Sicherheitsüberprüfung nach Flugzeugabsturz in Indien durchgeführt
Nach dem Flugzeugabsturz in Ahmedabad, Indien, bei dem 271 Menschen ums Leben kamen, wurden 33 Flugzeuge von Air India unter die Lupe genommen. Die Generaldirektion für Zivilluftfahrt gab bekannt, dass bei den Untersuchungen keine schwerwiegenden Sicherheitsmängel festgestellt wurden.
12punto
Die indische Generaldirektion für Zivilluftfahrt (DGCA) hat nach dem Flugzeugabsturz am 12. Juni in der Stadt Ahmedabad im Bundesstaat Gujarat, bei dem 271 Menschen ums Leben kamen, eine umfassende Sicherheitsüberprüfung der Air-India-Flotte eingeleitet.
Der Erklärung zufolge wurden insgesamt 24 von 33 Flugzeugen, darunter auch das in den Unfall verwickelte Modell Boeing 787-8 Dreamliner, detaillierten Sicherheitskontrollen unterzogen.

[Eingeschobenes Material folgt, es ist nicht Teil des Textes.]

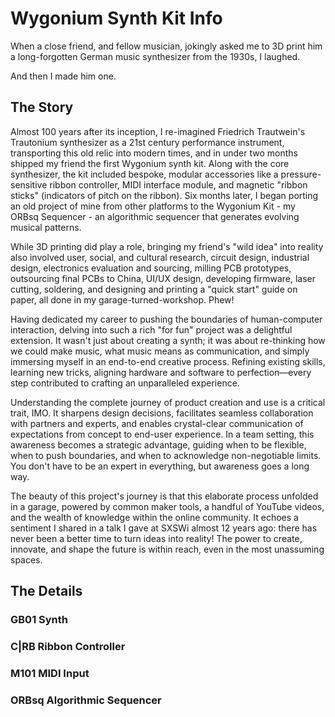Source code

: # Wygonium Synth Kit Info

When a close friend, and fellow musician, jokingly asked me to 3D print him a long-forgotten German music synthesizer from the 1930s, I laughed. 

And then I made him one.

## The Story

Almost 100 years after its inception, I re-imagined Friedrich Trautwein's Trautonium synthesizer as a 21st century performance instrument, transporting this old relic into modern times, and in under two months shipped my friend the first Wygonium synth kit. Along with the core synthesizer, the kit included bespoke, modular accessories like a pressure-sensitive ribbon controller, MIDI interface module, and magnetic "ribbon sticks" (indicators of pitch on the ribbon). Six months later, I began porting an old project of mine from other platforms to the Wygonium Kit - my ORBsq Sequencer - an algorithmic sequencer that generates evolving musical patterns. 

While 3D printing did play a role, bringing my friend's "wild idea" into reality also involved user, social, and cultural research, circuit design, industrial design, electronics evaluation and sourcing, milling PCB prototypes, outsourcing final PCBs to China, UI/UX design, developing firmware, laser cutting, soldering, and designing and printing a "quick start" guide on <gulp> paper, all done in my garage-turned-workshop. Phew!

Having dedicated my career to pushing the boundaries of human-computer interaction, delving into such a rich "for fun" project was a delightful extension. It wasn't just about creating a synth; it was about re-thinking how we could make music, what music means as communication, and simply immersing myself in an end-to-end creative process. Refining existing skills, learning new tricks, aligning hardware and software to perfection—every step contributed to crafting an unparalleled experience.

Understanding the complete journey of product creation and use is a critical trait, IMO. It sharpens design decisions, facilitates seamless collaboration with partners and experts, and enables crystal-clear communication of expectations from concept to end-user experience. In a team setting, this awareness becomes a strategic advantage, guiding when to be flexible, when to push boundaries, and when to acknowledge non-negotiable limits. You don't have to be an expert in everything, but awareness goes a long way.

The beauty of this project's journey is that this elaborate process unfolded in a garage, powered by common maker tools, a handful of YouTube videos, and the wealth of knowledge within the online community. It echoes a sentiment I shared in a talk I gave at SXSWi almost 12 years ago: there has never been a better time to turn ideas into reality! The power to create, innovate, and shape the future is within reach, even in the most unassuming spaces.

## The Details

### GB01 Synth

### C|RB Ribbon Controller

### M101 MIDI Input

### ORBsq Algorithmic Sequencer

BETONUNG DER „EINHALTUNG VON SICHERHEITSSTANDARDS“
Die DGCA teilte die Ergebnisse der Inspektionen der Öffentlichkeit mit und erklärte, dass die Flugzeuge und Wartungssysteme von Air India gemäß den geltenden nationalen und internationalen Standards für die Flugsicherheit betrieben werden. In der Erklärung wurde betont, dass keine kritischen Verstöße festgestellt wurden.
KRITISCHE GESPRÄCHE MIT FÜHRUNGSKRÄFTEN GEFÜHRT
Beamte der DGCA trafen sich nach dem Unfall mit Führungskräften von Air India und der Tochtergesellschaft Air India Express. Bei diesen Treffen wurden die operativen Prozesse detailliert überprüft. Die Fluggesellschaften wurden angewiesen, den Wartungsverfahren für Flugzeuge mehr Aufmerksamkeit zu schenken, die abteilungsübergreifende Koordination zu verbessern und die Lieferketten für Ersatzteile zu stärken.
271 MENSCHEN KAMEN UMS LEBEN
Bei dem Absturz des Passagierflugzeugs während des Landeanflugs auf den Flughafen Ahmedabad am 12. Juni waren 271 Menschen ums Leben gekommen. Nach der Katastrophe wurde bekannt gegeben, dass lediglich eine Person lebend gerettet werden konnte.